When I saw that the lettuce that is sold here is expensive AND the size of the lettuce we put on hamburgers at home, it immediately made me want to know more about the Filipinos perception and consumption of vegetables.
I had wishful thinking when I was making my grocery list on the plane. My list looked like what I would have bought at home: Salad with chicken, avocados with pepperonis, fresh fruits, BLT lettuce wrap, etc. I still have seen an avocado regardless of how many grocery stores I’ve been to, there are not fun salad toppings like the ones I would have chosen at home, and then the lettuce made me shove my shopping list in my pocket and take another route to my grocery shopping plan.
The picture of lettuce above would have cost almost ~1$ (45 pesos) in the US and would not have been hardly enough to make one salad. Notice the corn in the picture above to give you a frame of reference to how small the lettuce is. So trying to encourage a family of 6 to eat salads for dinner, it wouldn’t have been affordable! My bottle of water from this fancy coffee shop I am sitting in was 45 pesos. If you wanted Romaine lettuce, that’s even more expensive and not much more in quantity. Now take a look at what we can get at HEB at home.
About the same cost for probably 4 times the amount!
Why does this matter? Because we will need to find a way to counsel about healthy nutrition, but what is we told our patients “eat salad and cook with olive oil”. We would probably get nods, but inside they’d laugh at us because of how expensive those items are here! Olive oil was 200-500 pesos. That is more than a days wage for some of our patients.
Now I understand why my research said the Filipino consumption per capita of vegetables only averages 22kg/yr when compared to the Food and Agriculture Organization (FAO) recommendation of 146-182 kg/yr.
It's not affordable!
Then the next question I asked was to know what all the options were for our patients to buy groceries? Were they more likely to travel to the grocery store like we were in or were there more accessible options, what was available to them and the associated cost?
The most accessible option would be the Sari Sari store. These are storefronts built into the front of people's homes in the middle of neighborhoods or regular shops in the market. This was mostly chips, cookies and canned food. All items high is sodium, sugar and fat. There was rice and hygiene products as well.
Another diet suggestion that came to mind from seeing how my mother modified her diet was to recommend Brown Rice, but in none of these accessible options provided that option. And the cost difference was quite drastic (80 pesos per KG for brown rice VS 49-55 pesos per KG for white rice).
Next my cousin told me about the mobile stores that are the equivalent of the produce that is sold on the side of the roads occasionally at home or often in foreign countries. The selection of produce looked to be a good variety and the price were typically about 10 pesos cheaper than the grocery store. There was even meat options!

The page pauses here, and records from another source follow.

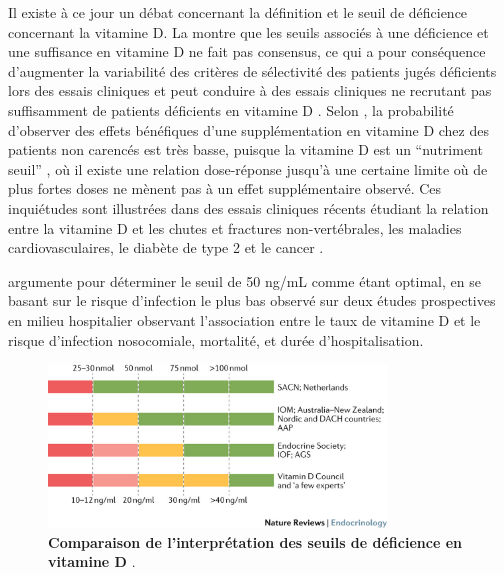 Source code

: \documentclass[
  a4paper,
  DIV=11,
  numbers=noendperiod,
  listof=totoc]{scrreprt}
\begin{document}
Il existe à ce jour un débat concernant la définition et le seuil de
déficience concernant la vitamine D. La  montre
que les seuils associés à une déficience et une suffisance en vitamine D
ne fait pas consensus, ce qui a pour conséquence d'augmenter la
variabilité des critères de sélectivité des patients jugés déficients
lors des essais cliniques et peut conduire à des essais cliniques ne
recrutant pas suffisamment de patients déficients en vitamine D
\autocite{Giustina.2020,Bouillon.2017.comparative}. Selon
\textcite{Giustina.2020}, la probabilité d'observer des effets
bénéfiques d'une supplémentation en vitamine D chez des patients non
carencés est très basse, puisque la vitamine D est un ``nutriment
seuil'' \autocite{Heaney.2014}, où il existe une relation dose-réponse
jusqu'à une certaine limite où de plus fortes doses ne mènent pas à un
effet supplémentaire observé. Ces inquiétudes sont illustrées dans des
essais cliniques récents étudiant la relation entre la vitamine D et les
chutes et fractures non-vertébrales, les maladies cardiovasculaires, le
diabète de type 2 et le cancer \autocite{Giustina.2020}.

\textcite{Wimalawansa.2022} argumente pour déterminer le seuil de 50
ng/mL comme étant optimal, en se basant sur le risque d'infection le
plus bas observé sur deux études prospectives en milieu hospitalier
observant l'association entre le taux de vitamine D et le risque
d'infection nosocomiale, mortalité, et durée d'hospitalisation.

\begin{figure}
    \centering
    \includegraphics[width=0.8\textwidth]{
        figures/Bouillon.2017.comparative-Recommendations_for_interpreting_serum_levels_of_25OHD.jpg
    }
    \caption[Comparaison de l'interprétation des seuils de déficience en vitamine
    D.]{\textbf{Comparaison de l'interprétation des seuils de déficience en
    vitamine D }\autocite{Bouillon.2017.comparative}.}
    \label{fig-vd-comparison}
\end{figure}
\end{document}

Then there are the “wet markets”. It is like a flea market, but for food. As you navigate the maze, you’ll pass vendors that specialize in just fruit or a type of meat/fish, or vegetables. Here is a great example of up-charing foreigners: When I asked how much their lettuce was, guess how much? 240 pesos vs the 160 in a grocery store!
Then I stumbled across some beautiful and lush batchoy (which was my favorite!) and asked how much for it? She said 50 pesos and I thought compared to the last ladies quote that this lady was being honest and I appreciated that! But turns out Batchoy must be really affordable there because she did triple the cost from what it was at the grocery store (16 pesos) hahaha
So where do studies show that our Filipino patients shop at? 58% access through a nearby small retail shop; 52% obtain food from their own gardens or backyards, 47% purchase from wet markets; 17% consume from own harvest; and only 16% buy from a grocery shop
When I my cousins about the perception of eating salad, they said that it is what the socialites and rich people eat. Then my internet research said “Some Filipinos consider vegetables as a poor man’s diet and thus usually opt to purchase meat and meat-based products as a status symbol. Even if convinced of health benefits, some households still opt to consume fewer vegetables as these require more preparation and have short shelf life.”
Regardless, it shows me that teaching nutrition to our patients is going to be a challenge, but a challenge accepted.
Now that I know what is affordable and attainable from near shopping sources, next will be to develop out culturally relevant recipe suggestions that do not rely heavily on salt like most of the current veggie recipes here do.